Perhaps, if God is anything like Solomon Zandy. The plot embeds the age-old story of the prodigal son within its arc through the character of Dia, Solomon’s son. Dia, when separated from his father, is taken into the rebel army and becomes a child soldier. Solomon searches for his son untiringly, endangering his own life, but when he finally finds him, Dia denies him angrily. Later, the boy trains a gun on his father. It is the only form of power he has left to fight the deep pain of abandonment and to demand the love he so desperately desires.

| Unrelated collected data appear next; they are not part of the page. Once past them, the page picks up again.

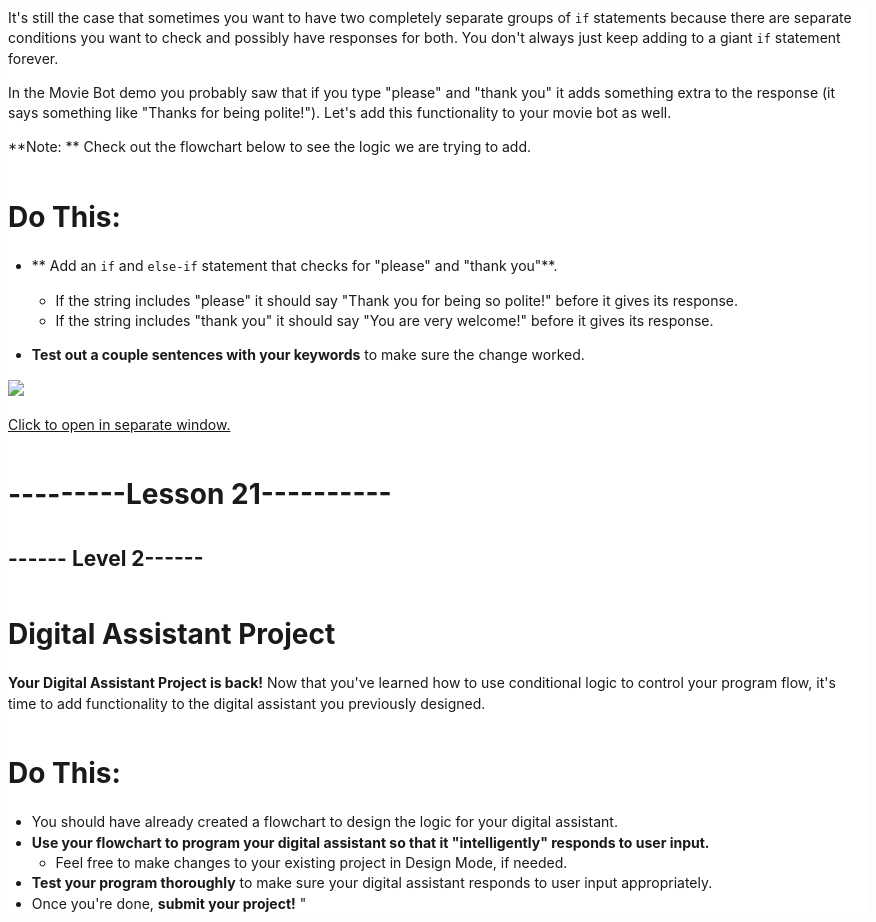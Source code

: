 It's still the case that sometimes you want to have two completely separate groups of `if` statements because there are separate conditions you want to check and possibly have responses for both. You don't always just keep adding to a giant `if` statement forever.

In the Movie Bot demo you probably saw that if you type "please" and "thank you" it adds something extra to the response (it says something like "Thanks for being polite!"). Let's add this functionality to your movie bot as well. 

**Note: ** Check out the flowchart below to see the logic we are trying to add.

# Do This:

* ** Add an `if` and `else-if` statement that checks for "please" and "thank you"**. 
	* If the string includes "please" it should say "Thank you for being so polite!" before it gives its response.
    * If the string includes "thank you" it should say "You are very welcome!" before it gives its response.

* **Test out a couple sentences with your keywords** to make sure the change worked.

<img src="https://images.letron.vip/5363cae7e68cf0a4283087c3a6acebf0-image-1446152576829.png" style="width: 100%">

<a href="https://images.letron.vip/5363cae7e68cf0a4283087c3a6acebf0-image-1446152576829.png" target="_blank">Click to open in separate window.</a>

# ---------Lesson 21----------	


## ------ Level 2------	
# Digital Assistant Project

**Your Digital Assistant Project is back!** Now that you've learned how to use conditional logic to control your program flow, it's time to add functionality to the digital assistant you previously designed.

# Do This:

* You should have already created a flowchart to design the logic for your digital assistant. 
* **Use your flowchart to program your digital assistant so that it "intelligently" responds to user input.**
	* Feel free to make changes to your existing project in Design Mode, if needed.
* **Test your program thoroughly** to make sure your digital assistant responds to user input appropriately.
* Once you're done, **submit your project!**
"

Why did you let this happen? his eyes ask, and I cry out the same question to God. Where have you been? We lash out in our pain and anger and then blame the consequences on the absence of the Divine, hoping, perhaps, that if we wound each other deeply enough it will draw God out of hiding. Wrath, at least, would be better than silence; discipline would remind us who we really are.
“You are Dia Zandy,” Solomon says to the boy behind the gun. “You have been made to do bad things, but you are not a bad boy…. You are my son…. I love you.”